Sąd pierwszej instancji podkreślił, że zgodnie z art.101§1 kp pracownik jest obowiązany wykonywać pracę sumiennie i starannie. Obowiązek wykonywania pracy starannie oznacza, że pracownik powinien stosować się do wszelkich reguł zawartych w obowiązujących przepisach prawnych czy aktach wewnątrzzakładowych, które odnoszą się danego rodzaju pracy. Obowiązek wykonywania pracy sumiennie oznacza powinność najlepszego - w intencji pracownika - jej wykonywania. Równie istotna jest dbałość o dobro i mienie pracodawcy oraz jego ochrona, która także jest podstawowym, fundamentalnym obowiązkiem każdego pracownika, wynikającym z art.100§2 pkt 4 kp. Obowiązek ten jest pojmowany szeroko. Oznacza to z jednej strony konieczność powstrzymania się pracownika od jakichkolwiek działań, które mogą szkodzić pracodawcy, a z drugiej podejmowanie wszelkich koniecznych działań dla dobra zakładu pracy. Każdy pracownik jest więc obowiązany z własnej inicjatywy nie tylko powstrzymać się od działań, które mogłyby pracodawcy wyrządzić szkodę, ale także podejmować, bez polecenia przełożonych, takie działania, które służą ochronie mienia pracodawcy.

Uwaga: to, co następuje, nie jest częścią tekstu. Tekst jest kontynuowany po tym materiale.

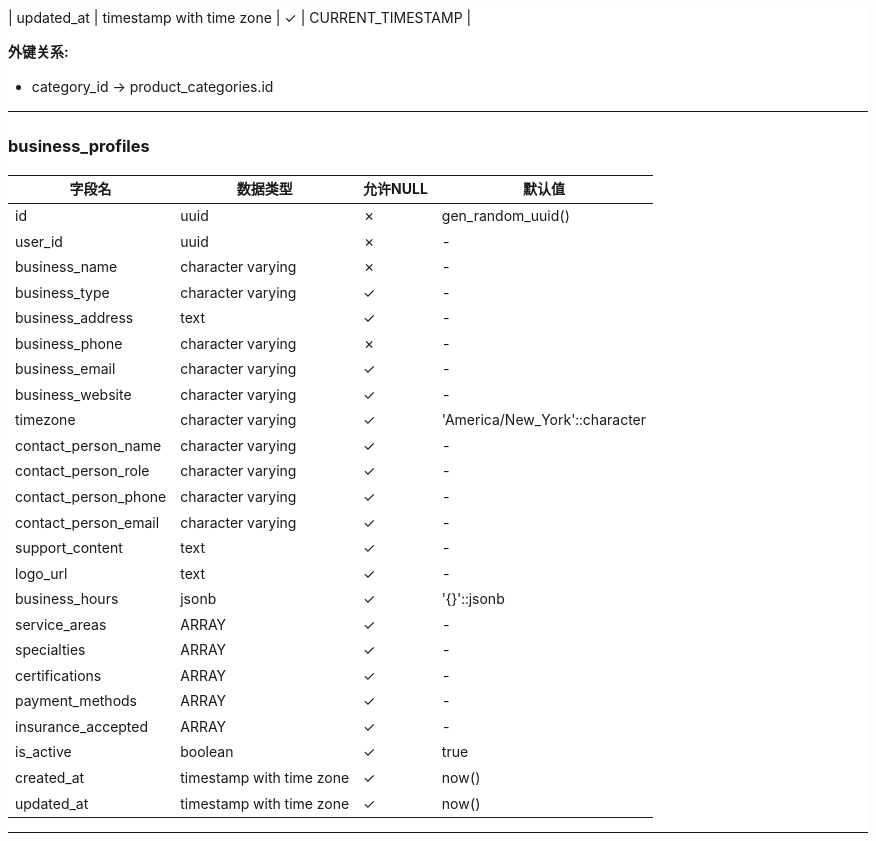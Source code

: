 | updated_at | timestamp with time zone | ✓ | CURRENT_TIMESTAMP |

**外键关系:**

- category_id → product_categories.id

---

### business_profiles

| 字段名 | 数据类型 | 允许NULL | 默认值 |
|--------|----------|----------|--------|
| id | uuid | ✗ | gen_random_uuid() |
| user_id | uuid | ✗ | - |
| business_name | character varying | ✗ | - |
| business_type | character varying | ✓ | - |
| business_address | text | ✓ | - |
| business_phone | character varying | ✗ | - |
| business_email | character varying | ✓ | - |
| business_website | character varying | ✓ | - |
| timezone | character varying | ✓ | 'America/New_York'::character  |
| contact_person_name | character varying | ✓ | - |
| contact_person_role | character varying | ✓ | - |
| contact_person_phone | character varying | ✓ | - |
| contact_person_email | character varying | ✓ | - |
| support_content | text | ✓ | - |
| logo_url | text | ✓ | - |
| business_hours | jsonb | ✓ | '{}'::jsonb |
| service_areas | ARRAY | ✓ | - |
| specialties | ARRAY | ✓ | - |
| certifications | ARRAY | ✓ | - |
| payment_methods | ARRAY | ✓ | - |
| insurance_accepted | ARRAY | ✓ | - |
| is_active | boolean | ✓ | true |
| created_at | timestamp with time zone | ✓ | now() |
| updated_at | timestamp with time zone | ✓ | now() |

---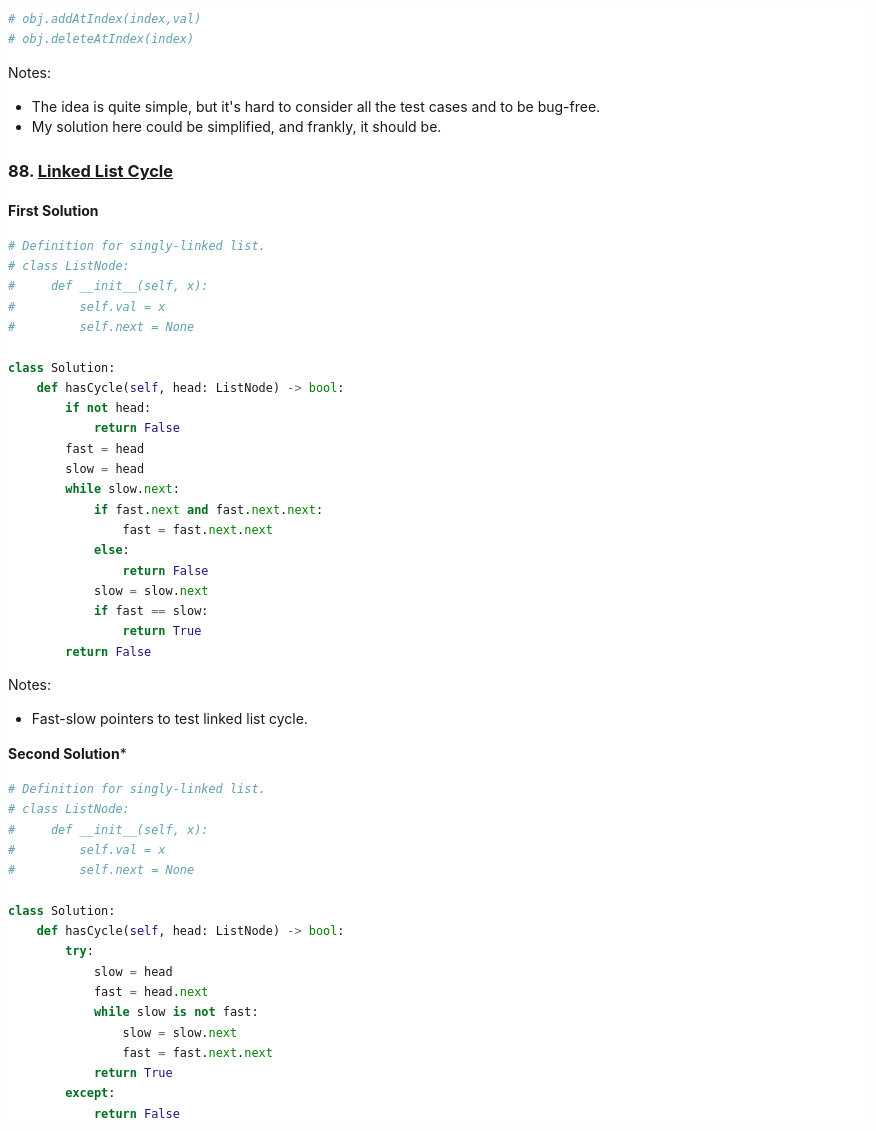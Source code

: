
 ```python
# obj.addAtIndex(index,val)
# obj.deleteAtIndex(index)
```

Notes:

* The idea is quite simple, but it's hard to consider all the test cases and to be bug-free.
* My solution here could be simplified, and frankly, it should be.





### 88. [Linked List Cycle](https://leetcode.com/problems/linked-list-cycle/)

**First Solution**

```python
# Definition for singly-linked list.
# class ListNode:
#     def __init__(self, x):
#         self.val = x
#         self.next = None

class Solution:
    def hasCycle(self, head: ListNode) -> bool:
        if not head:
            return False
        fast = head
        slow = head
        while slow.next:
            if fast.next and fast.next.next:
                fast = fast.next.next
            else:
                return False
            slow = slow.next
            if fast == slow:
                return True
        return False
```

Notes:

* Fast-slow pointers to test linked list cycle.

**Second Solution***

```python
# Definition for singly-linked list.
# class ListNode:
#     def __init__(self, x):
#         self.val = x
#         self.next = None

class Solution:
    def hasCycle(self, head: ListNode) -> bool:
        try:
            slow = head
            fast = head.next
            while slow is not fast:
                slow = slow.next
                fast = fast.next.next
            return True
        except:
            return False
```
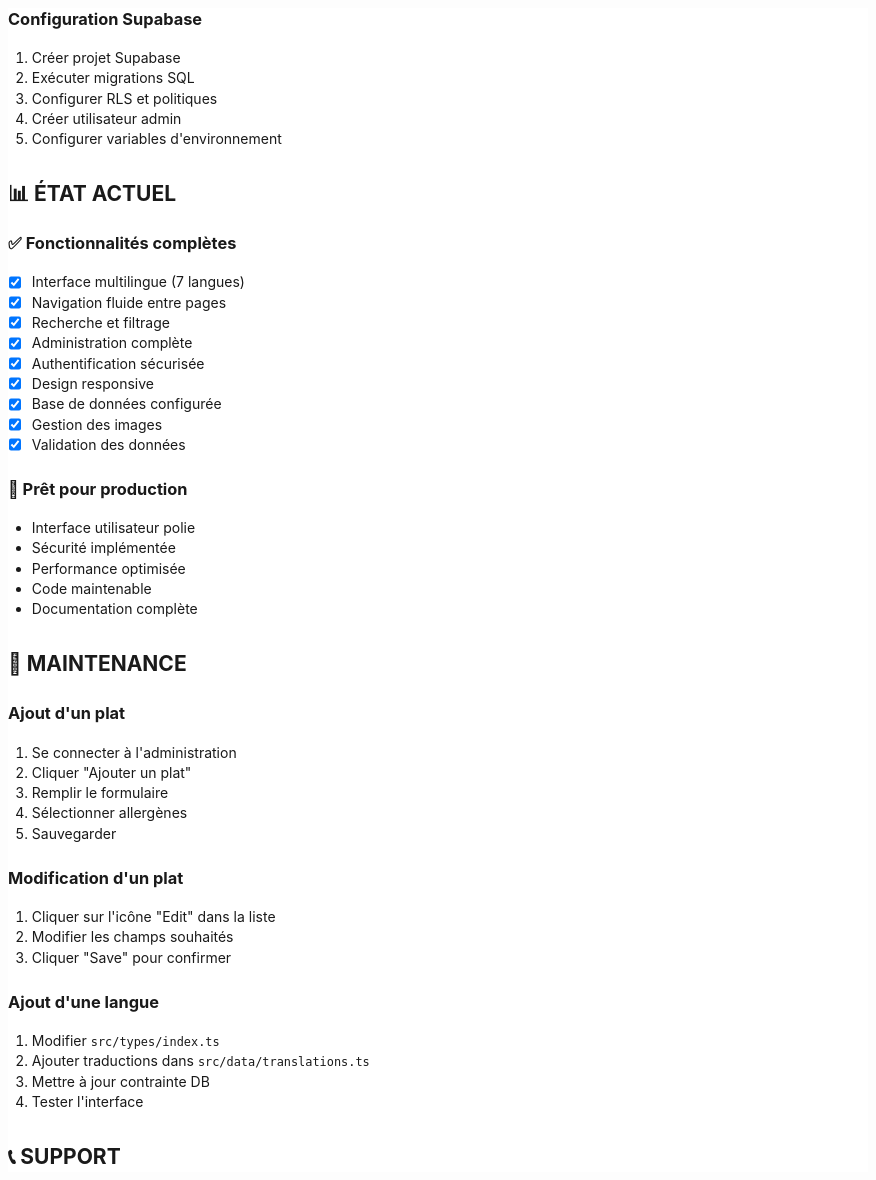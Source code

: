 ### **Configuration Supabase**
1. Créer projet Supabase
2. Exécuter migrations SQL
3. Configurer RLS et politiques
4. Créer utilisateur admin
5. Configurer variables d'environnement

## 📊 ÉTAT ACTUEL

### **✅ Fonctionnalités complètes**
- [x] Interface multilingue (7 langues)
- [x] Navigation fluide entre pages
- [x] Recherche et filtrage
- [x] Administration complète
- [x] Authentification sécurisée
- [x] Design responsive
- [x] Base de données configurée
- [x] Gestion des images
- [x] Validation des données

### **🎯 Prêt pour production**
- Interface utilisateur polie
- Sécurité implémentée
- Performance optimisée
- Code maintenable
- Documentation complète

## 🔧 MAINTENANCE

### **Ajout d'un plat**
1. Se connecter à l'administration
2. Cliquer "Ajouter un plat"
3. Remplir le formulaire
4. Sélectionner allergènes
5. Sauvegarder

### **Modification d'un plat**
1. Cliquer sur l'icône "Edit" dans la liste
2. Modifier les champs souhaités
3. Cliquer "Save" pour confirmer

### **Ajout d'une langue**
1. Modifier `src/types/index.ts`
2. Ajouter traductions dans `src/data/translations.ts`
3. Mettre à jour contrainte DB
4. Tester l'interface

## 📞 SUPPORT
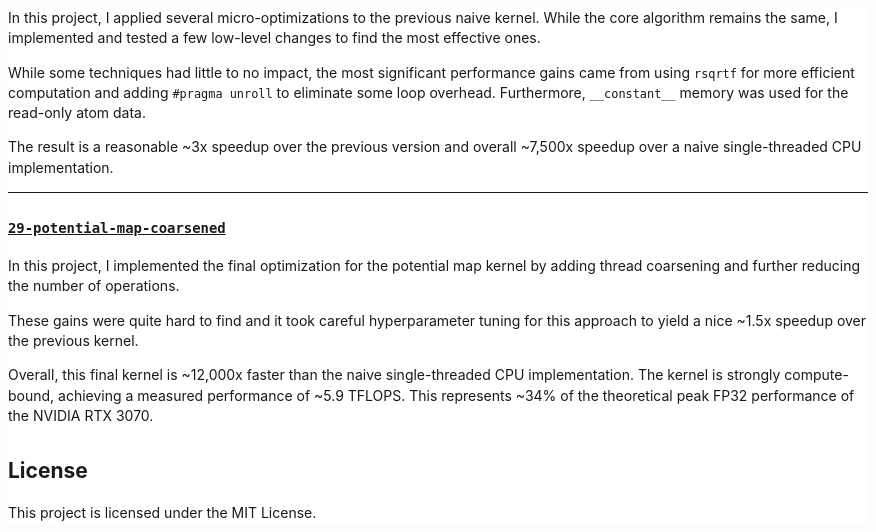 In this project, I applied several micro-optimizations to the previous naive kernel. While the core algorithm remains the same, I implemented and tested a few low-level changes to find the most effective ones.

While some techniques had little to no impact, the most significant performance gains came from using `rsqrtf` for more efficient computation and adding `#pragma unroll` to eliminate some loop overhead. Furthermore, `__constant__` memory was used for the read-only atom data.

The result is a reasonable ~3x speedup over the previous version and overall ~7,500x speedup over a naive single-threaded CPU implementation.

---

### [`29-potential-map-coarsened`](./projects/29-potential-map-coarsened)

In this project, I implemented the final optimization for the potential map kernel by adding thread coarsening and further reducing the number of operations.

These gains were quite hard to find and it took careful hyperparameter tuning for this approach to yield a nice ~1.5x speedup over the previous kernel.

Overall, this final kernel is ~12,000x faster than the naive single-threaded CPU implementation. The kernel is strongly compute-bound, achieving a measured performance of ~5.9 TFLOPS. This represents ~34% of the theoretical peak FP32 performance of the NVIDIA RTX 3070.

## License

This project is licensed under the MIT License.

Przenosząc powyższe na realia niniejszej sprawy Sąd Rejonowy stwierdził, że decyzja pozwanej o rozwiązaniu z powódką umowy o pracę w trybie bez wypowiedzenia nie miała uzasadnienia w świetle poczynionych w sprawie ustaleń faktycznych. Już w przedkodeksowym stanie prawnym, adaptowanym następnie przez art.52 kp orzecznictwo sądowe wskazywano, że przypisanie pracownikowi opartej na domniemaniu winy odpowiedzialności za stwierdzony niedobór nie wystarcza do uznania istnienia przyczyny usprawiedliwiającej rozwiązanie umowy o pracę bez wypowiedzenia (wyrok SN z 15 lipca 1957r., w sprawie I CR 1133/56, OSPiKA 1959, Nr 3, s.150; wyrok SN z 17 listopada 1999r., w sprawie I PKN 392/99, OSNAPiUS 2001, Nr 7, poz.222). W szczególności w stosunku do powstania niedoboru w sklepie, magazynie czy kasie podnoszono, że sam fakt ujawnienia braków nie może stanowić przyczyny rozwiązania umowy o pracę bez wypowiedzenia, ale dopiero zawinione jego spowodowanie, udowodnione przez pracodawcę, stanowi podstawę do oceny, czy ze względu na stopień zawinienia istnieje przyczyna rozwiązania umowy (wyrok SN z 24 listopada 1965r., w sprawie I PR 447/65, OSNC 1966, Nr 7-8, poz.127, wyrok SN z 20 grudnia 1984r., w sprawie I PRN 172/84, OSP 1985/6/121, wyrok SN z 5 lutego 1982r., w sprawie I PR 5/82, OSNC 1982/8-9/132).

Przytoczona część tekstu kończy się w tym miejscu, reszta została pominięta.